» **What you should do**
In the listing below, locate the lines bearing the word "evident". Copy every one of them.

» **Task material**
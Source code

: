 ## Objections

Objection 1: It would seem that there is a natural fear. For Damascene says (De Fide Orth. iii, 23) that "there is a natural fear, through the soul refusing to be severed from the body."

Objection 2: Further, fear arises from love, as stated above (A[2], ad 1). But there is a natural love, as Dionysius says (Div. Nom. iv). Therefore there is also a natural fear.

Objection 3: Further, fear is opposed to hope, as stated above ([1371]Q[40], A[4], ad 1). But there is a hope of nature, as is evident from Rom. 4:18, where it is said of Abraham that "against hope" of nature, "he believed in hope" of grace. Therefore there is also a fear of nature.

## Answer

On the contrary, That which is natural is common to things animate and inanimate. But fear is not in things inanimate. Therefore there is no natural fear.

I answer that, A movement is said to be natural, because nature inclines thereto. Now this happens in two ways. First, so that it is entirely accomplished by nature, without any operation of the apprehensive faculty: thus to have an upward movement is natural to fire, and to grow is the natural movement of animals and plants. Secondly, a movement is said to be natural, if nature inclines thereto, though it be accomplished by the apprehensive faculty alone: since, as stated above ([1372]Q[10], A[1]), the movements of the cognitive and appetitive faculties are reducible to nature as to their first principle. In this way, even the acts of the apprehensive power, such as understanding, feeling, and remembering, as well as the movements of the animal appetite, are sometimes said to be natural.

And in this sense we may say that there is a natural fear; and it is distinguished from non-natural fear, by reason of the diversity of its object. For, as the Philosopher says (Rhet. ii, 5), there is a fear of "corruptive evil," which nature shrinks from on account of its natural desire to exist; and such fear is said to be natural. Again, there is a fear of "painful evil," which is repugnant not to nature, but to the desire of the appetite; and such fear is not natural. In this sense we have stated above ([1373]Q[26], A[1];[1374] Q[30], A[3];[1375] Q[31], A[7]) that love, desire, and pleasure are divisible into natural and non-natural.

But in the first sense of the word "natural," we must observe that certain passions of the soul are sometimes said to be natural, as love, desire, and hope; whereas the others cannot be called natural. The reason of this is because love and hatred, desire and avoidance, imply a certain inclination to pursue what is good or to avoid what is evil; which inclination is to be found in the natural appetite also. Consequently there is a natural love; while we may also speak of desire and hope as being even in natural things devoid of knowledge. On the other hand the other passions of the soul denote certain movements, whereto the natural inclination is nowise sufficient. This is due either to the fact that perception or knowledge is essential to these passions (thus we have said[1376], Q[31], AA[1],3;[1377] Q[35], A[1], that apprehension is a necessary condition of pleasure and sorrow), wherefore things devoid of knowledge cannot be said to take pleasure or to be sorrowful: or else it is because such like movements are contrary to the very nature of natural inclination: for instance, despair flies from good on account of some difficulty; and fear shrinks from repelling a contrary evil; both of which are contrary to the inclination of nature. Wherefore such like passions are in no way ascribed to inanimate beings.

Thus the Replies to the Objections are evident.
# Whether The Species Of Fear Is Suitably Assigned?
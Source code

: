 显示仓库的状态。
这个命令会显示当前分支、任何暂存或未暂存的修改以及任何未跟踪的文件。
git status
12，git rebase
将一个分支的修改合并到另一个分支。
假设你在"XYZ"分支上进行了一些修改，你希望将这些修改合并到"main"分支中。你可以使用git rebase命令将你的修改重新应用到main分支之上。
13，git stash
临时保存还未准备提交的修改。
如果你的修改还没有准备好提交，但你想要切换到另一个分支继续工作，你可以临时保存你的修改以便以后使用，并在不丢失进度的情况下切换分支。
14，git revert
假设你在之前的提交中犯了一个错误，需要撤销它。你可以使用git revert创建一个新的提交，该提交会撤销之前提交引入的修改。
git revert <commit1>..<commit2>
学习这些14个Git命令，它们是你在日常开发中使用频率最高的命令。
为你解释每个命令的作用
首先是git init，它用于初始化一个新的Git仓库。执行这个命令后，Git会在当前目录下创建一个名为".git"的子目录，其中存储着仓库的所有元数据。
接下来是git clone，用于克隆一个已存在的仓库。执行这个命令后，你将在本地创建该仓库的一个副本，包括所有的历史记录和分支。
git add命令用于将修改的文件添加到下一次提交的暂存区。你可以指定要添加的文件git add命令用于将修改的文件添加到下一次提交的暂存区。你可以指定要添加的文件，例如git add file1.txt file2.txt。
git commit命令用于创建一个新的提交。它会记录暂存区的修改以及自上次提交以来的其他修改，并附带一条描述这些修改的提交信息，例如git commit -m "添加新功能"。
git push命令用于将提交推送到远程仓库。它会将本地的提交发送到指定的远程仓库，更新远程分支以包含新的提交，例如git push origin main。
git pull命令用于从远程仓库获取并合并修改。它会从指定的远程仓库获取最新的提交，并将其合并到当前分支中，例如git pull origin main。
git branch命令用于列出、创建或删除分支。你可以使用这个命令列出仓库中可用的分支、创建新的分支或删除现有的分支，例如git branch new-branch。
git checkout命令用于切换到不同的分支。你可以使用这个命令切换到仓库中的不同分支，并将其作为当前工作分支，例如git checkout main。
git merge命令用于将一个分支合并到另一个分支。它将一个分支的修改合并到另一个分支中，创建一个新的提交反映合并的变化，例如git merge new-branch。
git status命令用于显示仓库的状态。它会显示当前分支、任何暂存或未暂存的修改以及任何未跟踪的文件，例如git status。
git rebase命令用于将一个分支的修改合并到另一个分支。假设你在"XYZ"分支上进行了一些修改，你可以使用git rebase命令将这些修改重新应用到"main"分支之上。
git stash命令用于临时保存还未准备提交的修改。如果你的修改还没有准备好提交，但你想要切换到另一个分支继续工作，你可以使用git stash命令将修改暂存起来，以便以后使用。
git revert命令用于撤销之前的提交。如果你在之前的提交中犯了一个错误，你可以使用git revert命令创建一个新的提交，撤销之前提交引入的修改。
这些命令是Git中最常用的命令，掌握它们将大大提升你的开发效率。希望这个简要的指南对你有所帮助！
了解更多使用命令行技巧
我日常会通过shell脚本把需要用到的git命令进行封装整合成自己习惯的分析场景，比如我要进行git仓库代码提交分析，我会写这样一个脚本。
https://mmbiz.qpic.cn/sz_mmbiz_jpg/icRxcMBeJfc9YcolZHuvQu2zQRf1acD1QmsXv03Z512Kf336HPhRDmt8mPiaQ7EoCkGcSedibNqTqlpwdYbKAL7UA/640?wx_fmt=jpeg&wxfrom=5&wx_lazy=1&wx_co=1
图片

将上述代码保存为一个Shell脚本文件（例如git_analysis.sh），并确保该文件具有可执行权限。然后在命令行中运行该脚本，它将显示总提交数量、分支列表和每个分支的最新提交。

» **Your response**
Objection 3: Further, fear is opposed to hope, as stated above ([1371]Q[40], A[4], ad 1). But there is a hope of nature, as is evident from Rom. 4:18, where it is said of Abraham that "against hope" of nature, "he believed in hope" of grace. Therefore there is also a fear of nature.
Thus the Replies to the Objections are evident.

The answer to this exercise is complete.